Die Vertrauensschadenversicherung tritt ein bei Vermögensschäden in Unternehmen, die von Vertrauenspersonen, beispielsweise den Angestellten, verursacht werden.

Verschwindet Geld auf ungesetzliche Weise in einem Unternehmen, sind nicht immer Außenstehende die Täter – häufig sind es die eigenen Mitarbeiter der Unternehmen, die ihre internen Kenntnisse der Kontroll- und Sicherheitssysteme ausnutzen. Selbst wenn diese Täter ermittelt werden, sind Schadenersatzansprüche häufig nicht mehr durchsetzbar, da das Geld inzwischen nicht mehr vorhanden ist.

Um gegen dieses häufig unterschätzte Risiko abgesichert zu sein, sollten gerade größere Unternehmen eine Vertrauensschaden-Versicherung abschließen. Sie versichert den Versicherungsnehmer gegen unmittelbare Vermögensschäden bis zur Höhe der Versicherungssumme, die vom Versicherungsnehmer ernannte Vertrauenspersonen vorsätzlich oder fahrlässig verursacht haben, beispielsweise durch Diebstahl, Unterschlagung, Veruntreuung, Betrug oder Sabotage.

Auch Schäden, die Dritte mit Hilfe von Vertrauenspersonen verursacht haben, beispielsweise durch Erpressung oder den Diebstahl von Firmenzugangscodes, sind abgedeckt. Voraussetzung für den Eintritt des Versicherungsfalls ist in jedem Fall der Nachweis eines rechtsbeständigen Schadenersatzanspruchs des Versicherungsnehmers gegen den oder die Täter.

Zu den Vertrauenspersonen zählen alle Mitarbeiter des Unternehmens, es können aber auch Dritte sein, die im Unternehmen tätig sind, wie Zeitarbeitspersonal oder Arbeitskräfte von Reinigungs- oder Wartungsdienstleistern. Auch externe Dienstleister, die beispielsweise online auf die IT des Unternehmens zugreifen, zählen hierzu. Voraussetzung ist allerdings, dass dem Versicherungsnehmer keine kriminelle Vorgeschichte der Vertrauensperson bekannt war – ansonsten zahlt die Versicherung nicht.

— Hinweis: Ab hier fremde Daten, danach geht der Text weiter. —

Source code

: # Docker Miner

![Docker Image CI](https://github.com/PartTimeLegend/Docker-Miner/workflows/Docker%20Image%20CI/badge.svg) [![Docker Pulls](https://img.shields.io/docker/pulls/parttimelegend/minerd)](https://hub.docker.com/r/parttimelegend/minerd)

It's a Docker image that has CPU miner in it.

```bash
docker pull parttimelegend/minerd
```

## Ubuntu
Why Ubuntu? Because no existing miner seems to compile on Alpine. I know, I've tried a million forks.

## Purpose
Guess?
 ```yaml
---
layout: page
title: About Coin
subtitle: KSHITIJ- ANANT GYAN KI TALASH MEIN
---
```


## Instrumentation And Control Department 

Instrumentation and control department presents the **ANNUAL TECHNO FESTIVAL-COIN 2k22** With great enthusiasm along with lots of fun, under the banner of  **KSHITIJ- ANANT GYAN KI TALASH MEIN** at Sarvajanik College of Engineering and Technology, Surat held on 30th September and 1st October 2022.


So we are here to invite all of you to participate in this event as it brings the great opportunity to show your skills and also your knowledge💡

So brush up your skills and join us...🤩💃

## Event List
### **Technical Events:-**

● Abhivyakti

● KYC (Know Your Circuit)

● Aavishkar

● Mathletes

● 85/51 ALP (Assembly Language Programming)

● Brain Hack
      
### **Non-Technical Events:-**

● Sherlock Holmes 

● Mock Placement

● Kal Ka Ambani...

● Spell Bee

Nicht abgedeckt sind ebenfalls vor Beginn der Versicherungslaufzeit entstandene Schäden oder solche, die erst nach Ablauf von zwei Jahren nach ihrem Entstehen dem Versicherer gemeldet werden.

Nicht mitversichert, aber in der Regel auf Wunsch zusätzlich absicherbar, sind Schäden, die Dritte mit oder ohne die Absicht, sich selbst zu bereichern, durch Computerkriminalität im Unternehmen verursachen, sowie Schäden, die Vertrauenspersonen im Namen des versicherten Unternehmens am Vermögen Dritter verursachen.